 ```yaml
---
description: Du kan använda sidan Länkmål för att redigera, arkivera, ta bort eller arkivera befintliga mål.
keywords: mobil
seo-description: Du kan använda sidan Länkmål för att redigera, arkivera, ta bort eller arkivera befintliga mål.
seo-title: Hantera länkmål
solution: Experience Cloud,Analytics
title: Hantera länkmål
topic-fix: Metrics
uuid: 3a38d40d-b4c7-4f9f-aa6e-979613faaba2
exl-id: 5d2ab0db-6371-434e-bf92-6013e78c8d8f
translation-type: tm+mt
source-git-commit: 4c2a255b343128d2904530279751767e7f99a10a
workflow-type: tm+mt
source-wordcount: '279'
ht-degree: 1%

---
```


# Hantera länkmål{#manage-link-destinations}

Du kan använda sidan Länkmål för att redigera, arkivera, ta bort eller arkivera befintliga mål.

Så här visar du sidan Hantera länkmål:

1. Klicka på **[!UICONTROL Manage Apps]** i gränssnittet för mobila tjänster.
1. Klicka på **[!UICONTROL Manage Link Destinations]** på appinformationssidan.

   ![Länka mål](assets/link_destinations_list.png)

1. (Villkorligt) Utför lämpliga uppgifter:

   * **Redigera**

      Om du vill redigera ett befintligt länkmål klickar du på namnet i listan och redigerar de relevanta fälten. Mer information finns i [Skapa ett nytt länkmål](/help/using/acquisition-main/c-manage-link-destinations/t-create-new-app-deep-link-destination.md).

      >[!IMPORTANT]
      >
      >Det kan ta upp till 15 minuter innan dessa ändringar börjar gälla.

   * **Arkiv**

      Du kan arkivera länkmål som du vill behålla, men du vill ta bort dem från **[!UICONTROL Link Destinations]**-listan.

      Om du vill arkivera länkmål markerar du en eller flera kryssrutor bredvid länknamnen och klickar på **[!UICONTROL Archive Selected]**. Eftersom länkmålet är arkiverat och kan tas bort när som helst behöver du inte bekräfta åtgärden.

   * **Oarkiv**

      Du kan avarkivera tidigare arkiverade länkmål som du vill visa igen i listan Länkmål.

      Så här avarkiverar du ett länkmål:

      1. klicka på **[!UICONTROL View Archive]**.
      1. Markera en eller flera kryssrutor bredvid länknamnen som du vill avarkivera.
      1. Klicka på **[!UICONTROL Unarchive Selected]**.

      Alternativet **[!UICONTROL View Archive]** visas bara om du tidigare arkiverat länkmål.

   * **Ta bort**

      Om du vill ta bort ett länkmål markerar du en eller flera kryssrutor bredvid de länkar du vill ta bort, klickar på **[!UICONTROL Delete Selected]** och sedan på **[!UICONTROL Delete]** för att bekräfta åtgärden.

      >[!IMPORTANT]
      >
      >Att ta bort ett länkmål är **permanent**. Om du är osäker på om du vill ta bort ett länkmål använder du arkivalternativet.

REQUIRED ACTION
Search the records for the word "description", then list every line that has it.

TASK OUTPUT
description: Du kan använda sidan Länkmål för att redigera, arkivera, ta bort eller arkivera befintliga mål.
seo-description: Du kan använda sidan Länkmål för att redigera, arkivera, ta bort eller arkivera befintliga mål.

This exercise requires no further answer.